MUTANT P21 PEPTIDES COULD ACT AS AN IMPROVED CYCLIN A INHIBITORS FOR CANCER THERAPY: AN IN SILICO VALIDATION

Authors

  • Tarun Agarwal Department of Biotechnology, Indian Institute of Technology Kharagpur, Kharagpur, West Bengal 721302, India
  • Nithyanan Annamalai Advanced Medical and Dental Institute, Universiti Sains Malaysia, 13200, Bertam, Pulau Pinang, Malaysia
  • Hari Prasad Ronanki Department of Biotechnology, Indian Institute of Technology Kharagpur, Kharagpur, West Bengal 721302, India
  • Sandhya Butty Department of Biotechnology, Indian Institute of Technology Kharagpur, Kharagpur, West Bengal 721302, India
  • Tapas Kumar Maiti Department of Biotechnology, Indian Institute of Technology Kharagpur, Kharagpur, West Bengal 721302, India
  • Hasni Bin Arsad Advanced Medical and Dental Institute, Universiti Sains Malaysia, 13200, Bertam, Pulau Pinang, Malaysia

DOI:

https://doi.org/10.22159/ijpps.2019v11i2.30577

Keywords:

Target-based cancer therapy, Cyclin A, p21 mutant peptide library, Molecular docking, Molecular dynamic simulation

Abstract

Objective: The present study delineates the generation of mutant peptide library from a known anticancer peptide, p21 and in silico evaluation for their affinity towards cyclin. A substrate binding groove.

Methods: Mutant peptide library was created based on their AntiCP score and was docked with cyclin A using ClusPro2.0 web server. The docked structures were further simulated into an aqueous environment using Gromacs 4.5.6. Visualization was performed using PyMol software and interaction analysis was done using Discovery Studio Visualizer 4.1 Client and LigPlot plus tool.

Results: A total of 57 mutant peptides were generated; out of which only 3 namely, K3C (Lys3Cys), K3F (Lys3Phe), and K3W (Lys3Trp) had a greater affinity for cyclin A than WILD p21 peptide (HSKRRLIFS). Molecular dynamic simulation studies showed that the peptides remained docked into the substrate binding groove throughout the run. Among all the peptides, K3C showed a significantly higher negative binding energy with cyclin A as compared to WILD.
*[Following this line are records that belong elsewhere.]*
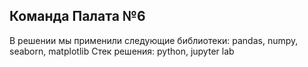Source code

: ## Команда Палата №6
В решении мы применили следующие библиотеки: pandas, numpy, seaborn, matplotlib
Стек решения: python, jupyter lab
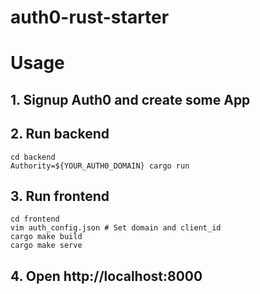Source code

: # auth0-rust-starter

# Usage

## 1. Signup Auth0 and create some App
## 2. Run backend

    cd backend
    Authority=${YOUR_AUTH0_DOMAIN} cargo run

## 3. Run frontend

    cd frontend
    vim auth_config.json # Set domain and client_id
    cargo make build
    cargo make serve

## 4. Open http://localhost:8000
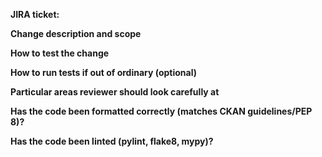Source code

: **JIRA ticket:**

**Change description and scope**

**How to test the change**

**How to run tests if out of ordinary (optional)**

**Particular areas reviewer should look carefully at**

**Has the code been formatted correctly (matches CKAN guidelines/PEP 8)?**

**Has the code been linted (pylint, flake8, mypy)?**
Conclusion: The overall results suggested that K3C mutant peptide had ~30 % higher affinity towards cyclin A and thus, could further be explored for its anticancer potential. The study also provides an insight into the crucial interactions governing the recognition of substrate binding groove of cyclin A for the development of novel peptide-based anticancer therapeutics.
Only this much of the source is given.